INSTRUCTIONS FOR THE TASK:
At the line with "### Spacing", start repeating the data, and continue line by line through the final line, exactly.

DATA PROVIDED:
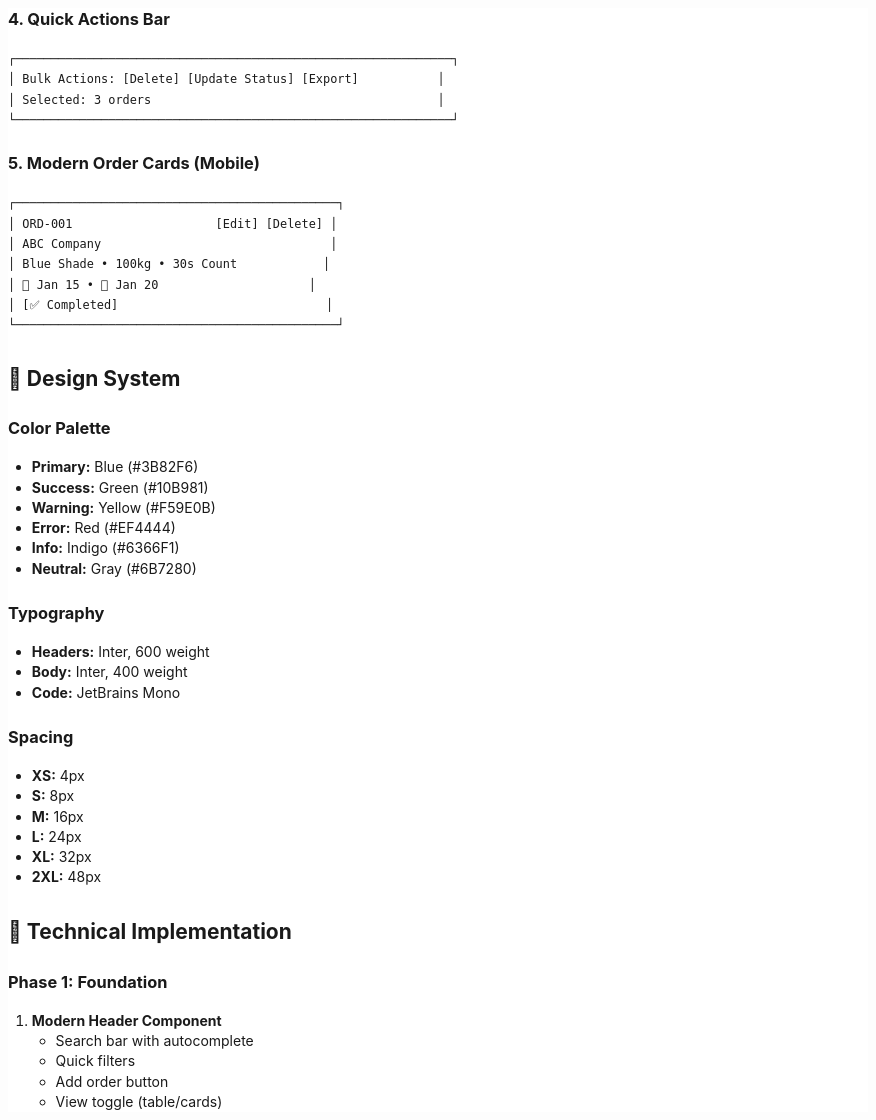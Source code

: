### 4. **Quick Actions Bar**
```
┌─────────────────────────────────────────────────────────────┐
│ Bulk Actions: [Delete] [Update Status] [Export]           │
│ Selected: 3 orders                                        │
└─────────────────────────────────────────────────────────────┘
```

### 5. **Modern Order Cards (Mobile)**
```
┌─────────────────────────────────────────────┐
│ ORD-001                    [Edit] [Delete] │
│ ABC Company                                │
│ Blue Shade • 100kg • 30s Count            │
│ 📅 Jan 15 • 🚚 Jan 20                     │
│ [✅ Completed]                             │
└─────────────────────────────────────────────┘
```

## 🎨 Design System

### Color Palette
- **Primary:** Blue (#3B82F6)
- **Success:** Green (#10B981)
- **Warning:** Yellow (#F59E0B)
- **Error:** Red (#EF4444)
- **Info:** Indigo (#6366F1)
- **Neutral:** Gray (#6B7280)

### Typography
- **Headers:** Inter, 600 weight
- **Body:** Inter, 400 weight
- **Code:** JetBrains Mono

### Spacing
- **XS:** 4px
- **S:** 8px
- **M:** 16px
- **L:** 24px
- **XL:** 32px
- **2XL:** 48px

## 🔧 Technical Implementation

### Phase 1: Foundation
1. **Modern Header Component**
   - Search bar with autocomplete
   - Quick filters
   - Add order button
   - View toggle (table/cards)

RESPONSE TO THE TASK:
### Spacing
- **XS:** 4px
- **S:** 8px
- **M:** 16px
- **L:** 24px
- **XL:** 32px
- **2XL:** 48px

## 🔧 Technical Implementation

### Phase 1: Foundation
1. **Modern Header Component**
   - Search bar with autocomplete
   - Quick filters
   - Add order button
   - View toggle (table/cards)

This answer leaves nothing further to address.